> This is not counting the weeks where I was “on call” and forced to drop all of...

deathanatos · on Nov 16, 2022

How, pray tell, is someone utterly unfamiliar with a code base supposed to be able to deal with unforeseen issues in production for that service?

(Worse, the incentives for improvements to production quality, and thus on-call quality, are utterly mis-aligned.)

Ironically, I say this as someone presently on-call for a bunch of stuff for which I am utterly unfamiliar with the code base of, and have no time to become familiar with.
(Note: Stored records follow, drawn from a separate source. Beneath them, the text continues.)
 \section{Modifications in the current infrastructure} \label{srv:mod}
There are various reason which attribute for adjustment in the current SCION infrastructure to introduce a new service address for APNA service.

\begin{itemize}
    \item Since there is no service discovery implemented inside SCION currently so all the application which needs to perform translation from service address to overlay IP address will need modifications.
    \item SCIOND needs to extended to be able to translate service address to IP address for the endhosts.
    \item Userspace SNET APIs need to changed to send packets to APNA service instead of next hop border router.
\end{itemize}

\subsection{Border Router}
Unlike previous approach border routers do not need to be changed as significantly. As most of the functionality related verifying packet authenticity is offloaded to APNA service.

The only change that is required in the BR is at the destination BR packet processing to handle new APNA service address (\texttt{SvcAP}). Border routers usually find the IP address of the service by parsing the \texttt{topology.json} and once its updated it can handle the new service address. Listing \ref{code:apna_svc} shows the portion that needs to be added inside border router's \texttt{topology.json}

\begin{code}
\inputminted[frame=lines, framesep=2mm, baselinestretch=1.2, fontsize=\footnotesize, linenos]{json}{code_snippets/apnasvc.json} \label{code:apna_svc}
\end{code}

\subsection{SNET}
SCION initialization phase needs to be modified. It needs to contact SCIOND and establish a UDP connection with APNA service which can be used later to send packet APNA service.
It's going predictably badly.

greedo · on Nov 17, 2022

On call isn't about fixing the problem yourself, it's knowing who the right person is to contact when an issue arises.
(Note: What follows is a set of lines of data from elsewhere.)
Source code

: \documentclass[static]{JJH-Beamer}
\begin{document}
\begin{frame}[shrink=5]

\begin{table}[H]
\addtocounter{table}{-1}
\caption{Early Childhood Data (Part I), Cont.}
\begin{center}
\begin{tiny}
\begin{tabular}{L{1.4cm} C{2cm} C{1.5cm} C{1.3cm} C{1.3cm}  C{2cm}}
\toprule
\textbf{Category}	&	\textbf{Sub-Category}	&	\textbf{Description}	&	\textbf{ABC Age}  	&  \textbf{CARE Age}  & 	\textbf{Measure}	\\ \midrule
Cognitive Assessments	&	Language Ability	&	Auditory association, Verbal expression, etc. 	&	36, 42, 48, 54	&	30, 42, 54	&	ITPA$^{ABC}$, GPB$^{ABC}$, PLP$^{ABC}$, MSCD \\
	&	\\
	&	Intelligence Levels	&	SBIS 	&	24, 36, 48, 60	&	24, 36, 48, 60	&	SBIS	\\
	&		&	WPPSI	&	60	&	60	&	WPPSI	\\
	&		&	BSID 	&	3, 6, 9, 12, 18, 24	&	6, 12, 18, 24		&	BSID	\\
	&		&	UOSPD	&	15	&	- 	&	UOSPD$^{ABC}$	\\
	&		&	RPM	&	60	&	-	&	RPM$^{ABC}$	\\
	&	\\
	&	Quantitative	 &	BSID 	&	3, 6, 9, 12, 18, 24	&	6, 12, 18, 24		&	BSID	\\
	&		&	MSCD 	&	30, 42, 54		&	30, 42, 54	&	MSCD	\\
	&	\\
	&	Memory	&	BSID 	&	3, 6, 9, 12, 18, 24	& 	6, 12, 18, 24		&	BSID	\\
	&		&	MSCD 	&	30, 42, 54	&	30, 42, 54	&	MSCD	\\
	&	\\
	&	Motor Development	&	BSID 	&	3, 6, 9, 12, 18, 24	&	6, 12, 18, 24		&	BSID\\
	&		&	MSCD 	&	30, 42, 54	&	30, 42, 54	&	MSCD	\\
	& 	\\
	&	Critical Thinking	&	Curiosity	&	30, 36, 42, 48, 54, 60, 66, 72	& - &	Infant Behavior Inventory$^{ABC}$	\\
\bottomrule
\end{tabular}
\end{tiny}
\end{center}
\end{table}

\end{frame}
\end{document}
andelink · on Nov 17, 2022

Ehh, if your oncall shift mostly an exercise in reassigning pages, you need to invest more time in proper incident routing

deathanatos · on Nov 17, 2022

So just page that person directly (the dev, for the purposes of this argument).

(And because I feel like this is bound to draw a strawman, steelman this: while there are definitely pages that might not get routed to BE eng in particular, assume we're routing pages to the person responsible for that system. I.e., in the face of infrastructural problems, those pages get routed to something like "infra eng", although IME there's very little that can be done with those in the middle of the night…)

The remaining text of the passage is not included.